PlainText - Module and classes to handle plain text

Summary

This module provides utility functions and methods to handle plain text. In the namespace, classes Part/Paragraph/Boundary are defined, which represent the logical structure of a document, and another class ParseRule, which describes the rules to parse plain text to produce a Part-type Ruby instance. This package also contains a few command-line programs, such as counting the number of characters (which is especially useful for text in Asian (CJK) characters) and advanced head/tail commands.

The master of this README file, as well as the document for all the methods, is found in RubyGems/plain_text, as well as in Github, where all the hyperlinks are active.

Design concept

PlainText - Module and root Namespace

The original plain text should be String in Ruby.

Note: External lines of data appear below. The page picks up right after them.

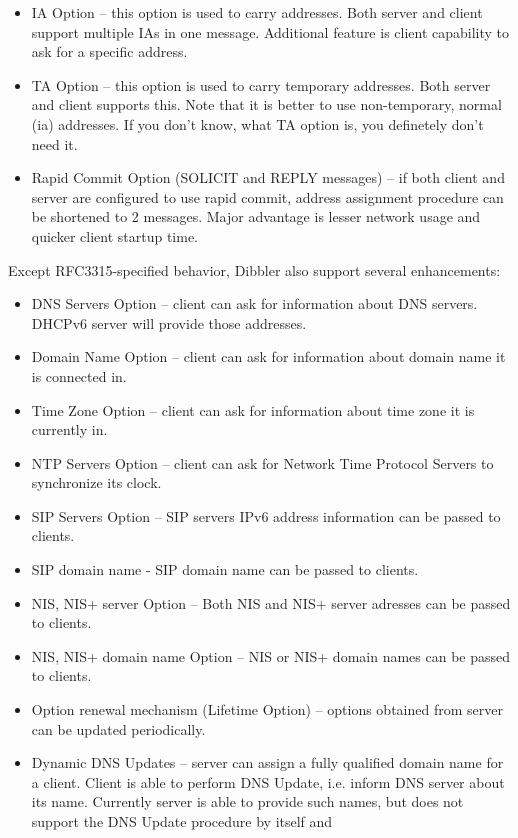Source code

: \begin{itemize}
{  client side support will be available in future releases.}.
\item IA Option -- this option is used to carry addresses. Both server
  and client support multiple IAs in one message. Additional feature
  is client capability to ask for a specific address.
\item TA Option -- this option is used to carry temporary
  addresses. Both server and client supports this. Note that it is
  better to use non-temporary, normal (ia) addresses. If you don't
  know, what TA option is, you definetely don't need it.
\item Rapid Commit Option (SOLICIT and REPLY messages) -- if both
  client and server are configured to use rapid commit, address
  assignment procedure can be shortened to 2 messages. Major
  advantage is lesser network usage and quicker client startup time.
\end{itemize}

Except RFC3315-specified behavior, Dibbler also support several enhancements:

\begin{itemize}
\item DNS Servers Option -- client can ask for information about DNS
  servers. DHCPv6 server will provide those addresses.
\item Domain Name Option -- client can ask for information about
  domain name it is connected in.
\item Time Zone Option -- client can ask for information about 
time zone it is currently in.
\item NTP Servers Option -- client can ask for Network Time Protocol
  Servers to synchronize its clock.
\item SIP Servers Option -- SIP servers IPv6 address information can
  be passed to clients.
\item SIP domain name - SIP domain name can be passed to clients.
\item NIS, NIS+ server Option -- Both NIS and NIS+ server adresses
  can be passed to clients.
\item NIS, NIS+ domain name Option -- NIS or NIS+ domain names can be
  passed to clients.
\item Option renewal mechanism (Lifetime Option) -- options obtained
  from server can be updated periodically.
\item Dynamic DNS Updates -- server can assign a fully qualified
  domain name for a client. Client is able to perform DNS Update,
  i.e. inform DNS server about its name. Currently server is able to
  provide such names, but does not support the DNS Update procedure by
  itself and 
\end{itemize}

The module PlainText provides some useful methods, such as, PlainText#head and PlainText#tail, which are meant to be included in String. The module also contains some useful module functions, such as, PlainText.clean_text and PlainText.count_char.

PlainText::Part - Core class to describe the logical structure

The PlainText::Part class in the namespace of this module is the core class to describe the logical structure of a plain-text document. It is basically a container class and behaves like Array (it has been a subclass of Array up to Version 0.7). It contains one or more components of other PlainText::Part and PlainText::Part::Paragraph, each of which is always followed by a single PlainText::Part::Boundary. Both PlainText::Part::Paragraph and PlainText::Part::Boundary behave like String (they used to be subclasses of String up to Version 0.7).

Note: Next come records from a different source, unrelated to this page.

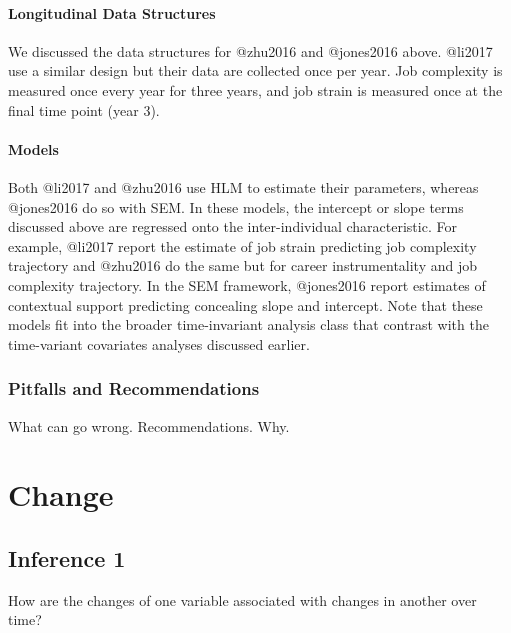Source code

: \documentclass[]{article}
\let\oldparagraph\paragraph
\renewcommand{\paragraph}[1]{\oldparagraph{#1}\mbox{}}
\begin{document}
\hypertarget{longitudinal-data-structures}{%
\paragraph{Longitudinal Data
Structures}\label{longitudinal-data-structures}}

We discussed the data structures for @zhu2016 and @jones2016 above.
@li2017 use a similar design but their data are collected once per year.
Job complexity is measured once every year for three years, and job
strain is measured once at the final time point (year 3).

\hypertarget{models-5}{%
\paragraph{Models}\label{models-5}}

Both @li2017 and @zhu2016 use HLM to estimate their parameters, whereas
@jones2016 do so with SEM. In these models, the intercept or slope terms
discussed above are regressed onto the inter-individual characteristic.
For example, @li2017 report the estimate of job strain predicting job
complexity trajectory and @zhu2016 do the same but for career
instrumentality and job complexity trajectory. In the SEM framework,
@jones2016 report estimates of contextual support predicting concealing
slope and intercept. Note that these models fit into the broader
time-invariant analysis class that contrast with the time-variant
covariates analyses discussed earlier.

\hypertarget{pitfalls-and-recommendations-5}{%
\subsubsection{Pitfalls and
Recommendations}\label{pitfalls-and-recommendations-5}}

What can go wrong. Recommendations. Why.

\hypertarget{change}{%
\section{Change}\label{change}}

\hypertarget{inference-1-2}{%
\subsection{Inference 1}\label{inference-1-2}}

How are the changes of one variable associated with changes in another
over time?
\end{document}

An example instance looks like this:

Part (
  (0) Part::Paragraph::Empty,
  (1) Part::Boundary::General,
  (2) Part::ArticleHeader(
        (0) Part::Paragraph::Title,
        (1) Part::Boundary::Empty
      ),
  (3) Part::Boundary::TitleMain,
  (4) Part::ArticleMain(
        (0) Part::ArticleSection(
              (0) Part::Paragraph::Title,
              (1) Part::Boundary::General,
              (2) Part::Paragraph::General,
              (3) Part::Boundary::General,
              (4) Part::ArticleSubSection(...),
              (5) Part::Boundary::General,
              (6) Part::Paragraph::General,
              (7) Part::Boundary::Empty
            ),
        (1) Part::Boundary::General,
        (2) Part::Paragraph::General,
        (3) Part::Boundary::Empty
      ),
  (5) Part::Boundary::General
)

where the names of the subclasses are arbitrary, except for PlainText::Part::Paragraph::Empty and PlainText::Part::Boundary::Empty, which are pre-defined. Users can define their own subclasses to help organize the logical structure at their will.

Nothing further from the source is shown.